At 6.40am on January 1st I made a new year’s resolution. This year, I decided as I contemplated lifting my weary head from my worn-out pillow, I would become a conservative. With 40 not far off, and with Canberra’s political tides having turned, the time seemed right. Exchange the soy lattes for Victoria Bitter. Stop reading the Guardian. Trade in the Yaris for an SUV. Easy.
Alas, as with many resolutions, it didn’t last. Too ambitious, too abrupt, counter to too many habits. Yet the excursion was still a fruitful one, for it had me listen to this fascinating talk on Edmund Burke and Michael Oakeshott by Jesse Norman (an English Conservative MP) and had me re-read this brilliant essay review by George Scialabba.
There is a lot to be said for the conservatism of Oakeshott and Burke, who argued, in different ages and subtly different ways, for the accumulated wisdom of the past. To the extent the present works (and if you are reading this in reasonable comfort it is probably only fair to concede that it isn’t working that badly, for you at least) it works because the institutions and norms it is framed by are the product of lessons learnt. ‘Tradition’ is the word we have for such learning. And though it is easy to see shortcomings in any era, it is too easy to take for granted what tradition hath given. Too easy to fall prey to grand ideas of radical change, which will inevitably founder, because it turns out the good life is much, much harder to engineer than it seems. Burke wrote as the French revolution descended into the Terror, and Oakeshott in the time of Stalin. Events which made their arguments for them, which proved their points.
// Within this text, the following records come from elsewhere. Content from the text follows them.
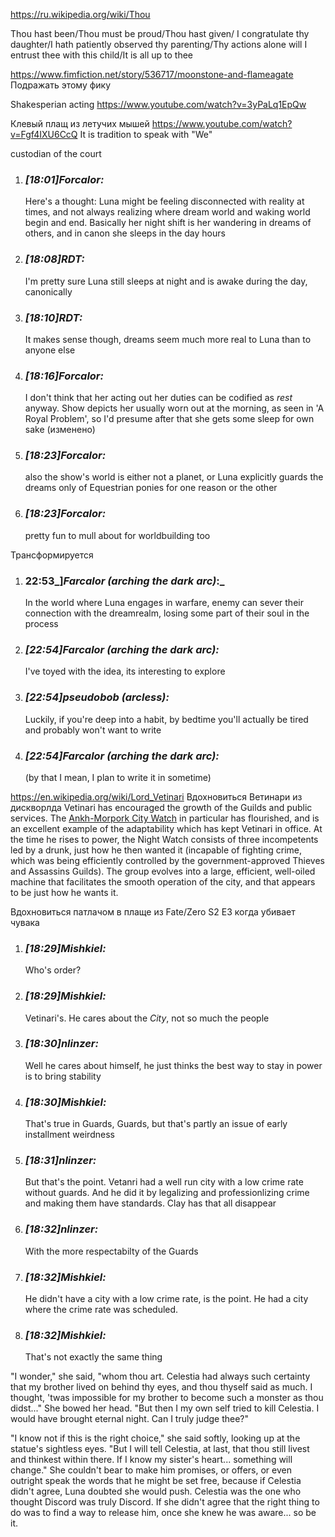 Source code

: https://ru.wikipedia.org/wiki/Thou

Thou hast been/Thou must be proud/Thou hast given/
I congratulate thy daughter/I hath patiently observed thy parenting/Thy actions alone will
I entrust thee with this child/It is all up to thee

https://www.fimfiction.net/story/536717/moonstone-and-flameagate
Подражать этому фику


Shakesperian acting
https://www.youtube.com/watch?v=3yPaLq1EpQw


Клевый плащ из летучих мышей
https://www.youtube.com/watch?v=Fgf4IXU6CcQ
It is tradition to speak with "We"


custodian of the court

1. ### _[_18:01_]_Forcalor_:_ 
    
    Here's a thought: Luna might be feeling disconnected with reality at times, and not always realizing where dream world and waking world begin and end. Basically her night shift is her wandering in dreams of others, and in canon she sleeps in the day hours
    
2. ### _[_18:08_]_RDT_:_ 
    
    I'm pretty sure Luna still sleeps at night and is awake during the day, canonically
    
3. ### _[_18:10_]_RDT_:_ 
    
    It makes sense though, dreams seem much more real to Luna than to anyone else
    
4. ### _[_18:16_]_Forcalor_:_ 
    
    I don't think that her acting out her duties can be codified as _rest_ anyway. Show depicts her usually worn out at the morning, as seen in 'A Royal Problem', so I'd presume after that she gets some sleep for own sake (изменено)
    
5. ### _[_18:23_]_Forcalor_:_ 
    
    also the show's world is either not a planet, or Luna explicitly guards the dreams only of Equestrian ponies for one reason or the other
    
6. ### _[_18:23_]_Forcalor_:_ 
    
    pretty fun to mull about for worldbuilding too

Трансформируется

1. ### 22:53_]_Farcalor (arching the dark arc)_:_ 
    
    In the world where Luna engages in warfare, enemy can sever their connection with the dreamrealm, losing some part of their soul in the process
    
2. ### _[_22:54_]_Farcalor (arching the dark arc)_:_ 
    
    I've toyed with the idea, its interesting to explore
    
3. ### _[_22:54_]_pseudobob (arcless)_:_ 
    
    Luckily, if you're deep into a habit, by bedtime you'll actually be tired and probably won't want to write
    
4. ### _[_22:54_]_Farcalor (arching the dark arc)_:_ 
    
    (by that I mean, I plan to write it in sometime)


https://en.wikipedia.org/wiki/Lord_Vetinari
Вдохновиться Ветинари из дискворлда
Vetinari has encouraged the growth of the Guilds and public services. The [Ankh-Morpork City Watch](https://en.wikipedia.org/wiki/Ankh-Morpork_City_Watch "Ankh-Morpork City Watch") in particular has flourished, and is an excellent example of the adaptability which has kept Vetinari in office. At the time he rises to power, the Night Watch consists of three incompetents led by a drunk, just how he then wanted it (incapable of fighting crime, which was being efficiently controlled by the government-approved Thieves and Assassins Guilds). The group evolves into a large, efficient, well-oiled machine that facilitates the smooth operation of the city, and that appears to be just how he wants it.

Вдохновиться патлачом в плаще из Fate/Zero 
S2 E3 когда убивает чувака

1. ### _[_18:29_]_Mishkiel_:_ 
    
    Who's order?
    
2. ### _[_18:29_]_Mishkiel_:_ 
    
    Vetinari's. He cares about the _City_, not so much the people
    
3. ### _[_18:30_]_nlinzer_:_ 
    
    Well he cares about himself, he just thinks the best way to stay in power is to bring stability
    
4. ### _[_18:30_]_Mishkiel_:_ 
    
    That's true in Guards, Guards, but that's partly an issue of early installment weirdness
    
5. ### _[_18:31_]_nlinzer_:_ 
    
    But that's the point. Vetanri had a well run city with a low crime rate without guards. And he did it by legalizing and professionlizing crime and making them have standards. Clay has that all disappear
    
6. ### _[_18:32_]_nlinzer_:_ 
    
    With the more respectabilty of the Guards
    
7. ### _[_18:32_]_Mishkiel_:_ 
    
    He didn't have a city with a low crime rate, is the point. He had a city where the crime rate was scheduled.
    
8. ### _[_18:32_]_Mishkiel_:_ 
    
    That's not exactly the same thing
    
"I wonder," she said, "whom thou art. Celestia had always such certainty that my brother lived on behind thy eyes, and thou thyself said as much. I thought, 'twas impossible for my brother to become such a monster as thou didst..." She bowed her head. "But then I my own self tried to kill Celestia. I would have brought eternal night. Can I truly judge thee?"

"I know not if this is the right choice," she said softly, looking up at the statue's sightless eyes. "But I will tell Celestia, at last, that thou still livest and thinkest within there. If I know my sister's heart... something will change." She couldn't bear to make him promises, or offers, or even outright speak the words that he might be set free, because if Celestia didn't agree, Luna doubted she would push. Celestia was the one who thought Discord was truly Discord. If she didn't agree that the right thing to do was to find a way to release him, once she knew he was aware... so be it.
There is also, it’s true, a lot to be said against their conservatism. A particular problem for modern conservatives (one which Norman tries desperately to wiggle around in his talk; and Scialabba nails in his essay) is that the most radical idea of our day isn’t socialism or some other form of egalitarianism, but unbridled capitalism, something most modern conservatives spend at least half their time espousing. And, for better and for worse, the main threat to many of the traditions of our time is no longer enlightenment ideas but commerce and market forces.
Another obvious complaint is of the ‘well you would say that’ sort. While there may be more to be said for the status quo than some admit, many of the complaints against it are still real. And the line between reasonable caution and self-serving stasis advocacy is a thin one, especially when — hello Messrs Burke, Oakeshott and Norman — you happen to be doing far better from the current state of affairs than the average person.
There’s also the argument made by George Orwell in critiquing Oakeshott (I think, although I can’t Google it up). Conservatism is far too pessimistic. For every failed radical idea there are others that worked. Universal suffrage was once viewed as dangerously utopian, yet democracy has brought better lives, not chaos. The state providing health and education services for all was once a bold, untested idea, yet the welfare state works, not perfectly, but better than the alternatives. And a conservative of Oakeshott or Burke’s time would have almost certainly opposed anything as tradition-tearing as feminism. Yet empowering women hasn’t brought the end of the family or social chaos. Rather, it is making our world a fairer one.
Even so, I thought to myself this morning, as I stared down at the soothing swirls of soy atop my coffee, open copy of the New Yorker on the table, there is something to be said for a conservative approach to aid. Of course, the world of aid is hardly the domain of firebrand radicals. Yet, possibly because its consequences are felt mostly in far away places, aid is the domain of the Big Idea. From shock therapy, to Cash on Delivery, to aid for trade, to partnership Paris-style, to giving directly, ours is an arena of thinking that is bold, either theoretically appealing or ethically enticing, and often wrong. Given a history dotted with failures, and given just how hard development is, aid could do with do with far fewer of these big ideas and a lot more careful, incremental change.
What would this mean in practice? It certainly wouldn’t mean dismantling an aid agency on a whim. Or cutting staff. Instead, it would involve affording aid workers time to actually engage with their work, and to learn the lessons to be learnt, rather than hurriedly shovelling money out the door, or running round in harried circles trying to keep up with the political impulse to change. And it wouldn’t mean no new ideas (some work, after all) — but it would require change be based on evidence, and significantly more resources be devoted to evaluation.
What I am suggesting then, would be a long way from the current practices of the Conservative governments in power in Canada, New Zealand and Australia. And, it’s true, it would also be a decisive break from the traditional ways of ODA, at least as practised by most donors. Yet it would be a break from tradition in the name of tradition — in the name of carefully learning the lessons to be learnt from the history of aid practice. In the complicated world of development, these lessons, coupled with good intentions, offer the best path to aid which actually helps. Forget big ideas and radical change. Small ideas and accumulated learning — that would be a truly conservative approach to aid.
Terence Wood is a Research Officer at the Development Policy Centre and a PhD student at ANU. Prior to commencing study he worked for the New Zealand government aid program.